One big challenge in data science is actually organizing and reusing the code across multiple projects. Imaging that you have a general data wrangling procedure that loosely applies to all your projects but with some custom variants.

Obviously, one way to reuse your code is simply by copying and pasting functions or scripts that are relatively generic from one project to another and then refactor accordingly. This is a very quick and effective way to get the job done; however, you will get confused over time with code accumulation and puzzled by the subtle differences in each project. Also if you find a bug in one place, you’ll have to fix it in multiple places, which is quite a pain.

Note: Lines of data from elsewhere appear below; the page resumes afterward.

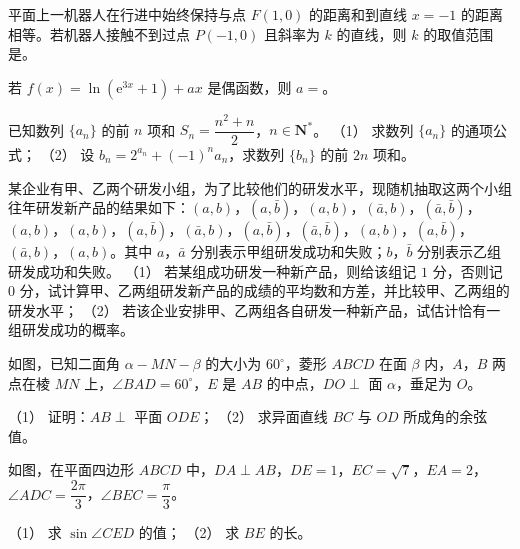 \begin{question}
平面上一机器人在行进中始终保持与点 $F(1,0)$ 的距离和到直线 $x=-1$ 的距离相等。若机器人接触不到过点 $P(-1,0)$ 且斜率为 $k$ 的直线，则 $k$ 的取值范围是\gkblank{}。
\end{question}
\begin{question}
若 $f(x)=\ln(\mathrm e^{3x}+1)+ax$ 是偶函数，则 $a=$\gkblank{}。
\end{question}
\begin{question}
已知数列 $\{a_n\}$ 的前 $n$ 项和 $S_n=\dfrac{n^2+n}2$，$n\in\mathbf N^*$。
（1） 求数列 $\{a_n\}$ 的通项公式；
（2） 设 $b_n=2^{a_n}+(-1)^na_n$，求数列 $\{b_n\}$ 的前 $2n$ 项和。
\end{question}
\begin{question}
某企业有甲、乙两个研发小组，为了比较他们的研发水平，现随机抽取这两个小组往年研发新产品的结果如下：$(a,b)$，$(a,\bar b)$，$(a,b)$，$(\bar a,b)$，$(\bar a,\bar b)$，$(a,b)$，$(a,b)$，$(a,\bar b)$，$(\bar a,b)$，$(a,\bar b)$，$(\bar a,\bar b)$，$(a,b)$，$(a,\bar b)$，$(\bar a,b)$，$(a,b)$。其中 $a$，$\bar a$ 分别表示甲组研发成功和失败；$b$，$\bar b$ 分别表示乙组研发成功和失败。
（1） 若某组成功研发一种新产品，则给该组记 $1$ 分，否则记 $0$ 分，试计算甲、乙两组研发新产品的成绩的平均数和方差，并比较甲、乙两组的研发水平；
（2） 若该企业安排甲、乙两组各自研发一种新产品，试估计恰有一组研发成功的概率。
\Needspace{0.4\textheight}
\end{question}
\begin{question}
如图，已知二面角 $\alpha-MN-\beta$ 的大小为 $60^\circ$，菱形 $ABCD$ 在面 $\beta$ 内，$A$，$B$ 两点在棱 $MN$ 上，$\angle BAD=60^\circ$，$E$ 是 $AB$ 的中点，$DO\perp$ 面 $\alpha$，垂足为 $O$。
\nopagebreak[4]
\begin{center}\end{center}
\nopagebreak[4]
（1） 证明：$AB\perp$ 平面 $ODE$；
（2） 求异面直线 $BC$ 与 $OD$ 所成角的余弦值。
\Needspace{0.4\textheight}
\end{question}
\begin{question}
如图，在平面四边形 $ABCD$ 中，$DA\perp AB$，$DE=1$，$EC=\sqrt7$，$EA=2$，$\angle ADC=\dfrac{2\pi}3$，$\angle BEC=\dfrac\pi3$。
\nopagebreak[4]
\begin{center}\end{center}
\nopagebreak[4]
（1） 求 $\sin\angle CED$ 的值；
（2） 求 $BE$ 的长。
\Needspace{0.4\textheight}
\end{question}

The S3 approach to handle a situation like this is fairly straight forward:

  1. make an s3 object that defines your project, note that an s3 object is simply list with attributes:

    create_project <- function(project_name, options){
        project <- structure(
            list(
                project_name = project_name,
                   
                # Note that you can wrap all project 
                # specific params into an options list 
                # and unpack it later in the S3 methods.
            	options = options
            ),
          
            # class name is simply the project_name, you 
            # can also assign additonal parent classes to
            # set up an inheritance structure, which is 
            # particularly useful if you have layers of 
            # projects that follow one generic procedure
           
            # E.g., class = c(project_name, "my_project")
            # all projects are also "my_project"
            class = project_name
        )
        return(project)
    }
    
  2. create a generic function that calls project specific s3 methods:

    process_data <- function(obj, data){
        UseMethod("process_data", obj)
    }
    

    you may also want a default method that applies to all projects:

    process_data.default <- function(obj, data){
        # do something that applies to every project
        return(data)
    }
    

    or, if you have a parent class defined in 1, you can also do:

    process_data.my_project  <- function(obj, data){
        # do something that applies to all "my project"
        return(data)
    }
    
  3. create project specific s3 methods:

    # For project alpha
    process_data.project_alpha <- function(obj, data){
        # unpack options list from obj
        options <- obj$options
        ...
           
        # do something that applies to project alpha
        ...
           
        # either call the default method using 
        # NextMethod or simply return the data
        NextMethod("process_data")
    }
    
    # For project beta (same thing)
    process_data.project_beta <- function(obj, data){
        # unpack options list from obj
        options <- obj$options
        ...
           
        # do something that applies to project beta
        ...
           
        # either call the default method using 
        # NextMethod or simply return the data
        NextMethod("process_data")
    }
    
  4. then wrap up your code in an execution function / script and run:

    run_data_process <- function(name, options,data){
           
        project <- create_project(name, options)
    	processed_data <- process_data(
            project, 
            data = data
        )
        return(processed_data)
    }
       
    # execute!
    alpha_processed <- run_data_process(
        "alpha", list(alpha = "good"), 
        alpha_data
    )
    beta_processed <- run_data_process(
        "beta", list(beta = "better"), 
        beta_data
    )
    

    You can see that with the S3 methods, we have the ability to scale our core functions to many projects with following advantages:

    1. No more worries about human error or hidden bugs from copy & paste.

    2. Easy bug fixes. If there’s a bug in the core generic function, fixing it in one place means all projects are also fixed.

    3. Flexibility to extend your object with even more methods. This maximizes your code reusability.